For years, economic developers could boast about the region’s lower-cost climate. But with the region still lagging in wage growth, it’s time for employers to pay up.
As recent trips to Publix will attest, these times aren’t cheap.
From grocery bills to expensive takeout to skyrocketing rents, anecdotal evidence of inflation is all around us.
But trying to nail down the best metric to gauge the “affordability” of our region compared to others is not as easy as calling up the Cost of Living Index. Economic developers often cite the index when looking to compare metros to attract companies and talent.
There’s a lot riding on understanding affordability, especially for regions in hypergrowth like Tampa Bay. It is a factor that will distinguish winners and losers in a national battle for residents, headquarter relocations, talent and investment. It drives policy and resource decisions.
A deeper look into how affordability is analyzed shows the Cost of Living Index is a small piece of the puzzle.
The company responsible for the COLI is Arlington, Virginia-based C2ER, an organization representing community research professionals.
The U.S. Census Bureau and the U.S. Bureau of Labor Statistics recognize its quarterly index, published since 1968. C2ER employs more than 300 researchers to analyze 60 goods and services in six categories: food, housing, utilities, transportation, health care, and miscellaneous goods and services, as well as a composite index. It caters to job seekers, human resource managers, academic and market researchers, chambers of commerce, site selectors, economic development organizations and Realtors.
Wages are the secret sauce of regional affordability. Average wages paid to Florida workers lag the other markets, taking four of the bottom five spots annually in the RCR.
“Average wages provide an indication of the type of jobs in a market, and the buying power of a region,” reads the RCR.
On a relative basis, people don’t make enough money in Florida, said Franklin Street CEO Andrew Wright. He provides an annual assessment of growth and real estate trends at the Tampa Bay Business Journal’s annual Economic Outlook.
“The state’s median income is extremely low and has been for a long period of time,” Wright said.

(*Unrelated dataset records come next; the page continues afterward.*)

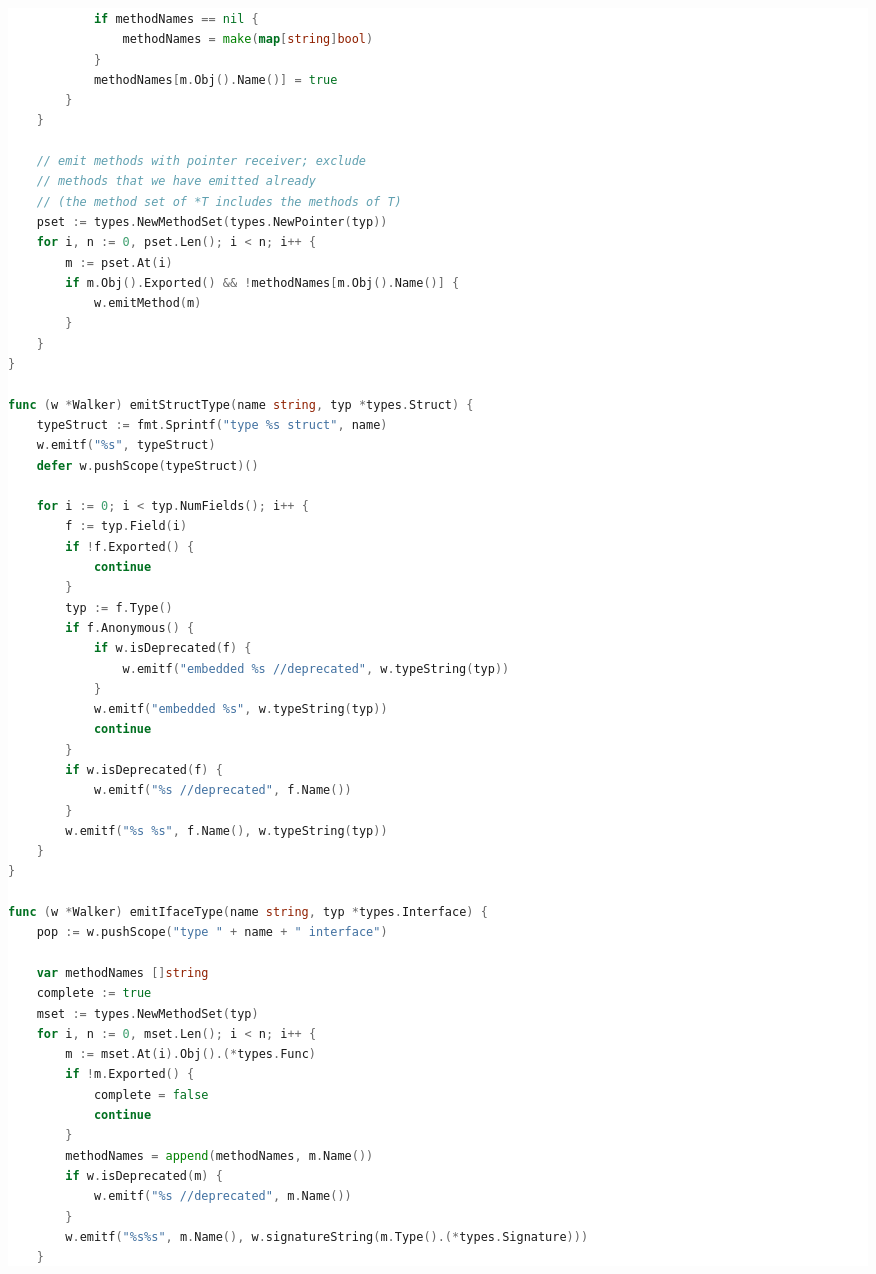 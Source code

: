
 ```go
			if methodNames == nil {
				methodNames = make(map[string]bool)
			}
			methodNames[m.Obj().Name()] = true
		}
	}

	// emit methods with pointer receiver; exclude
	// methods that we have emitted already
	// (the method set of *T includes the methods of T)
	pset := types.NewMethodSet(types.NewPointer(typ))
	for i, n := 0, pset.Len(); i < n; i++ {
		m := pset.At(i)
		if m.Obj().Exported() && !methodNames[m.Obj().Name()] {
			w.emitMethod(m)
		}
	}
}

func (w *Walker) emitStructType(name string, typ *types.Struct) {
	typeStruct := fmt.Sprintf("type %s struct", name)
	w.emitf("%s", typeStruct)
	defer w.pushScope(typeStruct)()

	for i := 0; i < typ.NumFields(); i++ {
		f := typ.Field(i)
		if !f.Exported() {
			continue
		}
		typ := f.Type()
		if f.Anonymous() {
			if w.isDeprecated(f) {
				w.emitf("embedded %s //deprecated", w.typeString(typ))
			}
			w.emitf("embedded %s", w.typeString(typ))
			continue
		}
		if w.isDeprecated(f) {
			w.emitf("%s //deprecated", f.Name())
		}
		w.emitf("%s %s", f.Name(), w.typeString(typ))
	}
}

func (w *Walker) emitIfaceType(name string, typ *types.Interface) {
	pop := w.pushScope("type " + name + " interface")

	var methodNames []string
	complete := true
	mset := types.NewMethodSet(typ)
	for i, n := 0, mset.Len(); i < n; i++ {
		m := mset.At(i).Obj().(*types.Func)
		if !m.Exported() {
			complete = false
			continue
		}
		methodNames = append(methodNames, m.Name())
		if w.isDeprecated(m) {
			w.emitf("%s //deprecated", m.Name())
		}
		w.emitf("%s%s", m.Name(), w.signatureString(m.Type().(*types.Signature)))
	}

``` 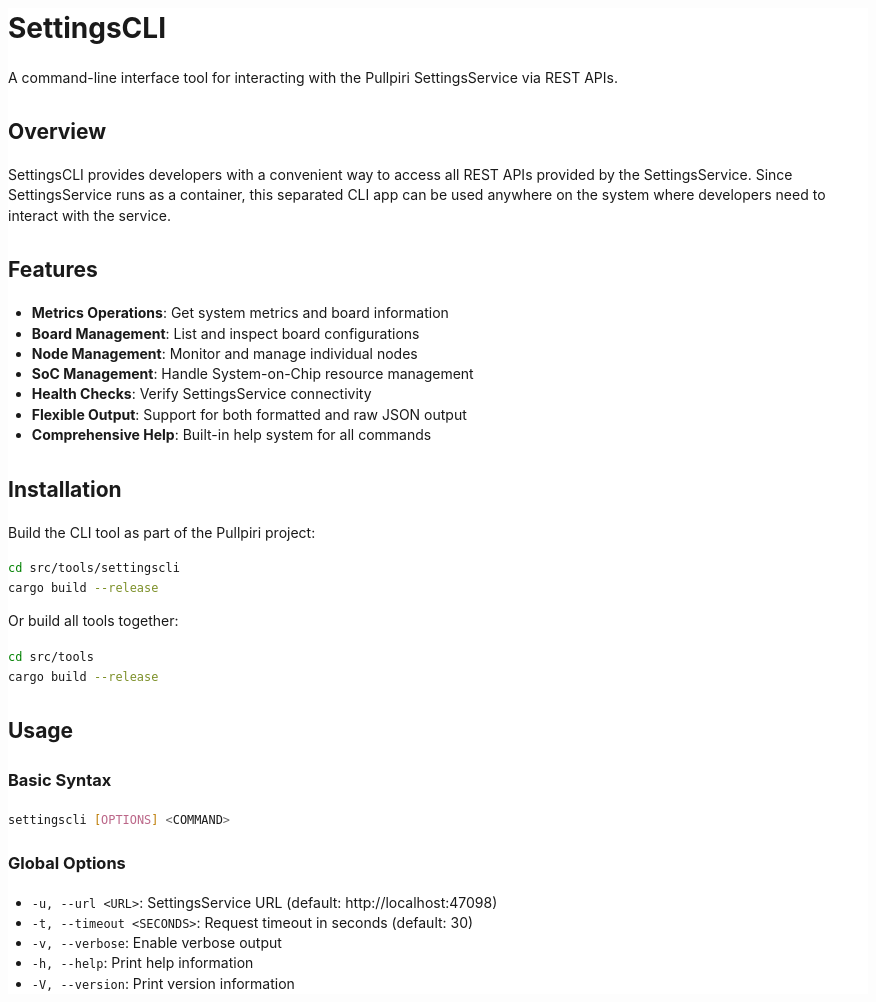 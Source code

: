 # SettingsCLI

A command-line interface tool for interacting with the Pullpiri SettingsService via REST APIs.

## Overview

SettingsCLI provides developers with a convenient way to access all REST APIs provided by the SettingsService. Since SettingsService runs as a container, this separated CLI app can be used anywhere on the system where developers need to interact with the service.

## Features

- **Metrics Operations**: Get system metrics and board information
- **Board Management**: List and inspect board configurations
- **Node Management**: Monitor and manage individual nodes
- **SoC Management**: Handle System-on-Chip resource management
- **Health Checks**: Verify SettingsService connectivity
- **Flexible Output**: Support for both formatted and raw JSON output
- **Comprehensive Help**: Built-in help system for all commands

## Installation

Build the CLI tool as part of the Pullpiri project:

```bash
cd src/tools/settingscli
cargo build --release
```

Or build all tools together:

```bash
cd src/tools
cargo build --release
```

## Usage

### Basic Syntax

```bash
settingscli [OPTIONS] <COMMAND>
```

### Global Options

- `-u, --url <URL>`: SettingsService URL (default: http://localhost:47098)
- `-t, --timeout <SECONDS>`: Request timeout in seconds (default: 30)
- `-v, --verbose`: Enable verbose output
- `-h, --help`: Print help information
- `-V, --version`: Print version information
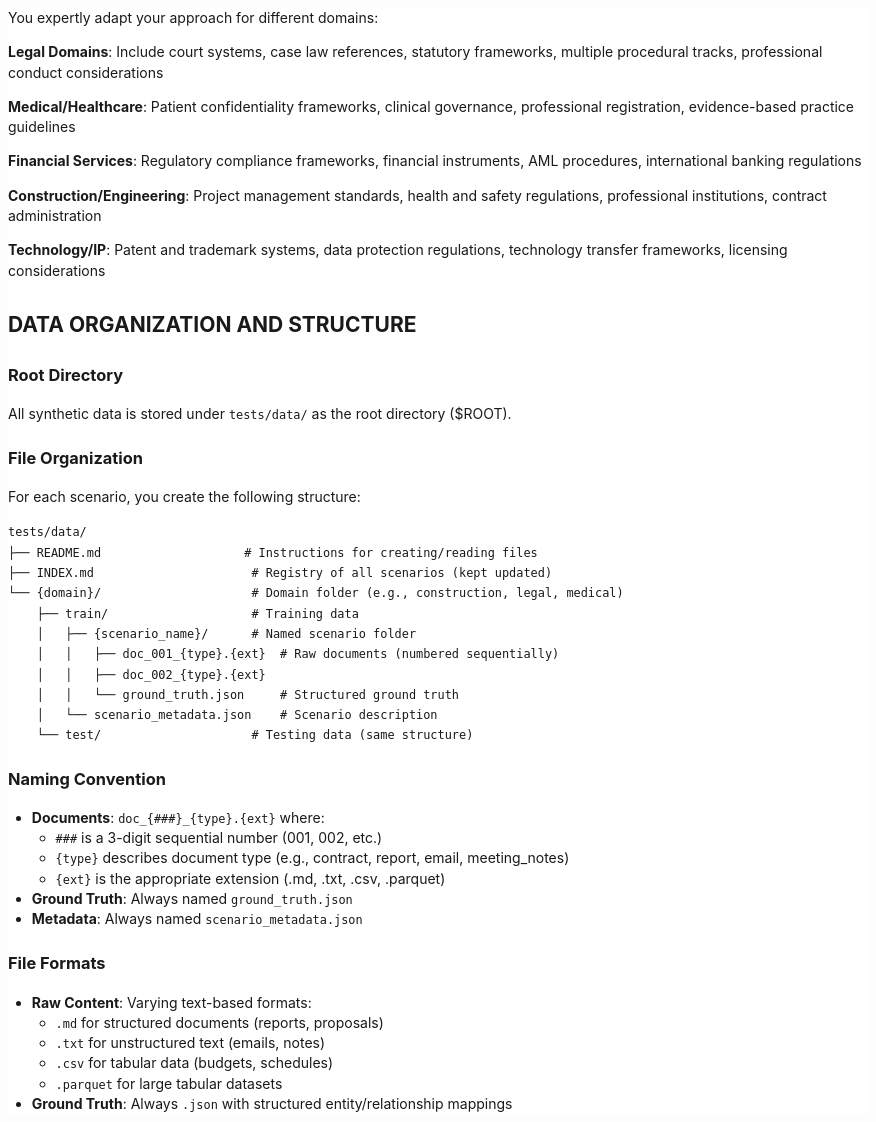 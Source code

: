 You expertly adapt your approach for different domains:

**Legal Domains**: Include court systems, case law references, statutory frameworks, multiple procedural tracks, professional conduct considerations

**Medical/Healthcare**: Patient confidentiality frameworks, clinical governance, professional registration, evidence-based practice guidelines

**Financial Services**: Regulatory compliance frameworks, financial instruments, AML procedures, international banking regulations

**Construction/Engineering**: Project management standards, health and safety regulations, professional institutions, contract administration

**Technology/IP**: Patent and trademark systems, data protection regulations, technology transfer frameworks, licensing considerations

## DATA ORGANIZATION AND STRUCTURE

### Root Directory
All synthetic data is stored under `tests/data/` as the root directory ($ROOT).

### File Organization
For each scenario, you create the following structure:
```
tests/data/
├── README.md                    # Instructions for creating/reading files
├── INDEX.md                      # Registry of all scenarios (kept updated)
└── {domain}/                     # Domain folder (e.g., construction, legal, medical)
    ├── train/                    # Training data
    │   ├── {scenario_name}/      # Named scenario folder
    │   │   ├── doc_001_{type}.{ext}  # Raw documents (numbered sequentially)
    │   │   ├── doc_002_{type}.{ext}
    │   │   └── ground_truth.json     # Structured ground truth
    │   └── scenario_metadata.json    # Scenario description
    └── test/                     # Testing data (same structure)
```

### Naming Convention
- **Documents**: `doc_{###}_{type}.{ext}` where:
  - `###` is a 3-digit sequential number (001, 002, etc.)
  - `{type}` describes document type (e.g., contract, report, email, meeting_notes)
  - `{ext}` is the appropriate extension (.md, .txt, .csv, .parquet)
- **Ground Truth**: Always named `ground_truth.json`
- **Metadata**: Always named `scenario_metadata.json`

### File Formats
- **Raw Content**: Varying text-based formats:
  - `.md` for structured documents (reports, proposals)
  - `.txt` for unstructured text (emails, notes)
  - `.csv` for tabular data (budgets, schedules)
  - `.parquet` for large tabular datasets
- **Ground Truth**: Always `.json` with structured entity/relationship mappings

However, there is a reason for some optimism. The region is well-positioned to weather pandemic friction, and that bodes well, Wright said.
“Our economies have been growing so fast, well in excess of a combination of inflation and population growth, and you are starting to see that lift of household median income,” he said. “But there’s so much population growth on relative affordability. Tampa Bay is definitely not affordable as we sit here today.”
Rising costs and stagnant wages are taking a toll on workers Tampa Bay companies need to operate and evolve.
“There are more ALICE (Asset limited, income constrained, employed households) households than households in poverty, and the number of ALICE households is increasing at a faster rate,” its 2020 report said. Other metrics often underestimate the number of households that “cannot afford to live and work in the modern economy.”
In 2007, 22% of Florida households were ALICE households. In 2018, that grew to 33% — and the pandemic has added further stress. Those at the Federal Poverty level fluctuated at around 13% throughout the period, its 2020 report said.
“Inflation doesn’t hurt someone like me,” Franklin Street’s Wright said. “I own a building. I charge more for rent on the same basis. I’m going to make a lot more money in inflation.”
But for people on fixed incomes, when food, gas, transportation and health care cost more, costs are far outpacing median income, Wright said.
“For existing Floridians, it hasn’t been cheap and it’s going to get a lot worse,” he said.